In that sense, this is the most practical you can get. Everything you learn in this course is being directly applied to real-world data in a specific field (finance).
You can grab one of the algorithms taught in the course and start using it today on your own investing account. There’s a lecture about that in the Summary section called “Applying This Course” for those who need extra help.
Importantly, do keep in mind that while I can teach you what to do, I can’t actually make you do it.
In A/B Testing, I can show you the code, but the rest is up to the student to make it practical, by actually getting a job where they get to do that in a production system, or by inserting the code into their own production website so they can feed it to live users.
Funny enough, A/B Testing isn’t even about finance nor money. But will you make money with those techniques? YES. Amazon, Facebook, Netflix, etc. are already using the same techniques with great success.
The only reason some students might say it’s not practical is because they are too lazy/incompetent to get off their butts and actually do it!
Same here. I can teach the algorithms, but I can’t go into your brokerage account and run them for you.
Now let’s consider the definition of “practical” in the sense of being guaranteed to “make money”.
This is a common concern among students who are new to finance and don’t really know yet what to expect.
Let’s suppose I could guarantee that by taking this course, you could make money.
Consider some obvious questions:
If this were true, anyone (including myself) would just scale it up and become extremely wealthy without doing any work. Clearly, no such thing exists (that is public and that we know of).
If this were true, why would anyone work? Financial engineering graduates wouldn’t bother to apply for jobs, they would just run algorithms all day. They would teach their friends / family to do the same. No one would ever bother to get a job.
If this were true, why would hedge funds bother to hire employees? After inventing an algorithm, they could just run it forever. What’s the point of wasting money to hire humans? What would they even do?
If this were true, why would hedge funds bother to hire PhDs and why would people bother to get PhDs? Imagine you could increase your investments infinitely from a 20 hour online course. What kind of insane person would work for 4-7 years just to get a pittance and a paper that says “PhD”?

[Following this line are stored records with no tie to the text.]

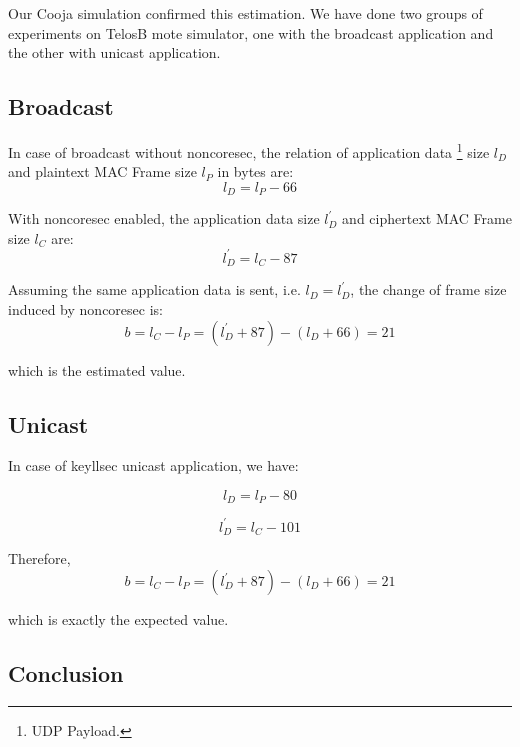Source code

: Our Cooja simulation confirmed this estimation. We have done two groups of experiments on TelosB mote simulator, one with the broadcast application and the other with unicast application.


\subsection{Broadcast}
In case of broadcast without noncoresec, the relation of application data \footnote{UDP Payload.} size $l_D$ and plaintext MAC Frame size $l_P$ in bytes are:
\begin{equation}
	l_D = l_{P} - 66
\end{equation}

With noncoresec enabled, the application data size $l^{\prime}_D$ and ciphertext MAC Frame size $l_C$ are:
\begin{equation} \label{Eq: broadcast llsec data size}
	l^{\prime}_D = l_{C} - 87
\end{equation}

Assuming the same application data is sent, i.e. $l_D = l^{\prime}_D$, the change of frame size induced by noncoresec is:
\begin{equation}
	b = l_C - l_P = (l^{\prime}_D + 87) - (l_D + 66) = 21
\end{equation}

which is the estimated value.

\subsection{Unicast}

In case of keyllsec unicast application, we have:

\begin{equation}
	l_D= l_P - 80
\end{equation}

\begin{equation} \label{Eq: unicast llsec data size}
	l^{\prime}_D = l_{C} - 101 
\end{equation}

Therefore, 
\begin{equation}
	b = l_C - l_P = (l^{\prime}_D + 87) - (l_D + 66) = 21
\end{equation}

which is exactly the expected value.

\subsection{Conclusion}

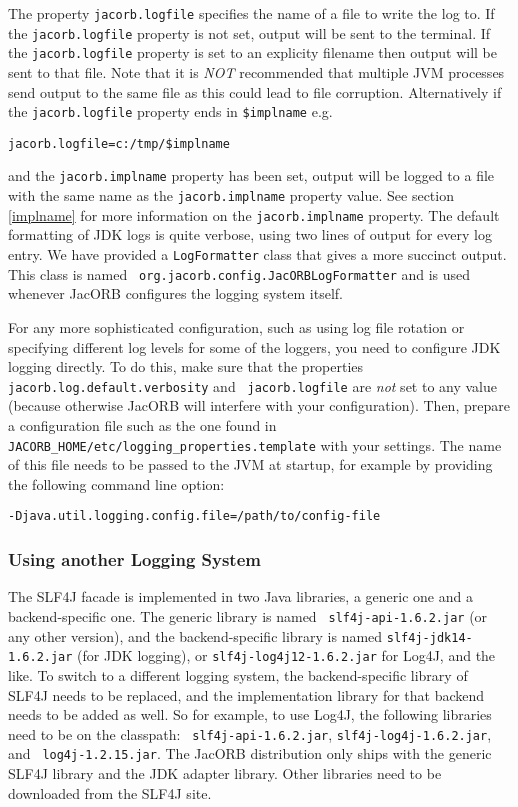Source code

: The property {\tt jacorb.logfile} specifies the name of a file to
write the log to.  If the {\tt jacorb.logfile} property is not set, output
will be sent to the terminal.
If the {\tt jacorb.logfile} property is set to an explicity filename then
output will be sent to that file. Note that it is \emph{NOT} recommended that
multiple JVM processes send output to the same file as this could lead to file
corruption. Alternatively if the {\tt jacorb.logfile} property ends in
{\tt \$implname} e.g.
\small{
\begin{verbatim}
jacorb.logfile=c:/tmp/$implname
\end{verbatim}
}
\small\normalsize
and the {\tt jacorb.implname} property has been set, output will be logged
to a file with the same name as the {\tt jacorb.implname} property value. See
section \ref{implname} for more information on the {\tt jacorb.implname} property.
The default formatting of JDK logs is quite verbose, using two lines
of output for every log entry.  We have provided a {\tt LogFormatter}
class that gives a more succinct output.  This class is named {\tt
  org.jacorb.config.JacORBLogFormatter} and is used whenever JacORB
configures the logging system itself.

For any more sophisticated configuration, such as using log file
rotation or specifying different log levels for some of the loggers,
you need to configure JDK logging directly.  To do this, make sure
that the properties {\tt jacorb.log.default.verbosity} and {\tt
  jacorb.logfile} are \emph{not} set to any value (because otherwise
JacORB will interfere with your configuration).  Then, prepare a
configuration file such as the one found in {\tt
  JACORB\_HOME/etc/logging\_properties.template} with your settings.
The name of this file needs to be passed to the JVM at startup, for
example by providing the following command line option:

\begin{verbatim}
-Djava.util.logging.config.file=/path/to/config-file
\end{verbatim}

\subsubsection{Using another Logging System}

The SLF4J facade is implemented in two Java libraries, a generic one
and a backend-specific one.  The generic library is named {\tt
  slf4j-api-1.6.2.jar} (or any other version), and the
backend-specific library is named {\tt slf4j-jdk14-1.6.2.jar} (for JDK
logging), or {\tt slf4j-log4j12-1.6.2.jar} for Log4J, and the like.  To
switch to a different logging system, the backend-specific library of
SLF4J needs to be replaced, and the implementation library for that
backend needs to be added as well.  So for example, to use Log4J, the
following libraries need to be on the classpath: {\tt
  slf4j-api-1.6.2.jar}, {\tt slf4j-log4j-1.6.2.jar}, and {\tt
  log4j-1.2.15.jar}.  The JacORB distribution only ships with the
generic SLF4J library and the JDK adapter library.  Other libraries
need to be downloaded from the SLF4J site.

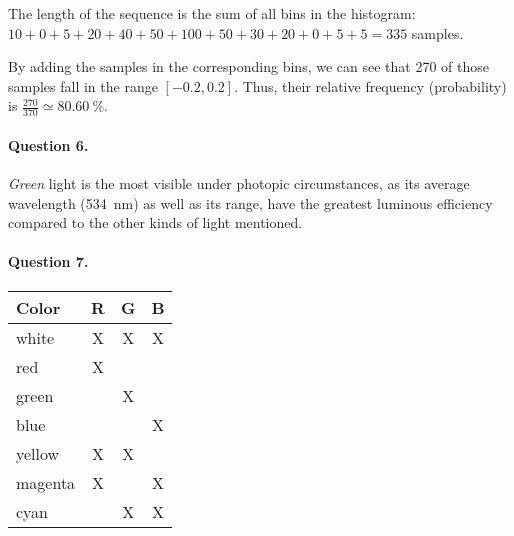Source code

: The length of the sequence is the sum of all bins in the histogram:
$10 + 0 + 5 + 20 + 40 + 50 + 100 + 50 + 30 + 20 + 0 + 5 + 5 = 335$
samples.

By adding the samples in the corresponding bins, we can see that 270
of those samples fall in the range $[\num{-0.2}, \num{0.2}]$. Thus, their
relative frequency (probability) is $\frac{270}{370} \simeq
\SI{80.60}{\percent}$.

\paragraph{Question 6.}

\emph{Green} light is the most visible under photopic circumstances,
as its average wavelength (\SI{534}{\nano\meter}) as well as its range,
have the greatest luminous efficiency compared to the other kinds of
light mentioned.

\paragraph{Question 7.}

\begin{center}
\begin{tabular}{lccc}
\toprule
Color & R & G & B \\
\midrule
white   & X & X & X \\
red     & X &   &   \\
green   &   & X &   \\
blue    &   &   & X \\
yellow  & X & X &   \\
magenta & X &   & X \\
cyan    &   & X & X \\
\bottomrule
\end{tabular}
\end{center}

\finishpage

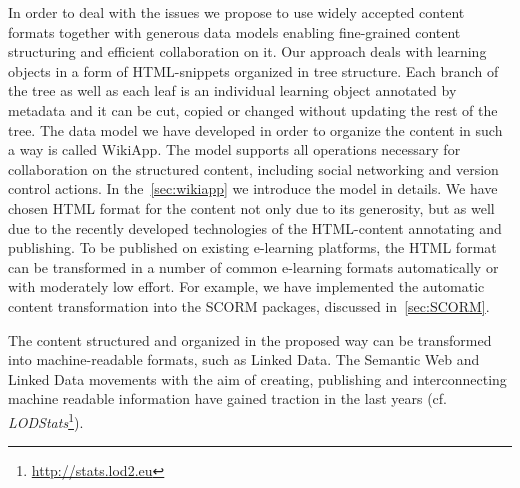\documentclass[ngerman,UKenglish,table]{scrbook}
\begin{document}
In order to deal with the issues we propose to use widely accepted content formats together with generous data models enabling fine-grained content structuring and efficient collaboration on it.
Our approach deals with learning objects in a form of HTML-snippets organized in tree structure.
Each branch of the tree as well as each leaf is an individual learning object annotated by metadata and it can be cut, copied or changed without updating the rest of the tree.
The data model we have developed in order to organize the content in such a way is called WikiApp.
The model supports all operations necessary for collaboration on the structured content, including social networking and version control actions.
In the~\autoref{sec:wikiapp} we introduce the model in details.
We have chosen HTML format for the content not only due to its generosity, but as well due to the recently developed technologies of the HTML-content annotating and publishing.
To be published on existing e-learning platforms, the HTML format can be transformed in a number of common e-learning formats automatically or with moderately low effort.
For example, we have implemented the automatic content transformation into the SCORM packages, discussed in~\autoref{sec:SCORM}.

The content structured and organized in the proposed way can be transformed into machine-readable formats, such as Linked Data.
The Semantic Web and Linked Data movements with the aim of creating, publishing and interconnecting machine readable information have gained traction in the last years (cf. \emph{LODStats}\footnote{\url{http://stats.lod2.eu}}).
\end{document}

On the contrary, the reality is this.
The financial sector does hire very smart people and it is well-known that they have poor work-life balance.
They must be working hard. What are they doing?
Why can’t they just learn an algorithm and sit back and relax?
Instead, let’s expand the definition of “practical”.
Originally, this question was asked in a comment on a video I made about predicting stock prices with LSTMs. Is this video practical? YES. If you didn’t know this, you could have spent weeks / months / maybe even your whole life trying to “predict stock prices with LSTMs”, with zero clue that it didn’t actually work. That would be sad.
Spending weeks or months doing something that doesn’t even make sense is what I would consider to be very impractical. And hence, learning how to avoid it would be very practical.
A lot of the course is about how to properly model and analyze. How to stay away from stupidity.
One of the major themes of the course is that “Santa Claus doesn’t exist”.
A naive person might think “there must be some way to predict the stock price, you are just not telling me about the most advanced algos!”
But the “Santa Claus doesn’t exist” moment is when we prove mathematically why certain predictions are impossible.
This is practical because it saves you from attempting something which doesn’t make any logical sense.
Obviously, it doesn’t fulfill the childhood dream of meeting Santa (predicting an unpredictable time series), but I would posit that trying to meet Santa is what is really impractical.
What is actually practical is learning how to determine whether you can or cannot predict a time series (at which point, you can then make your predictions as normal).
I’ll give you another example lesson.
If you used the simplest trading strategy from this course, you could have beat the market from 2000 – 2018.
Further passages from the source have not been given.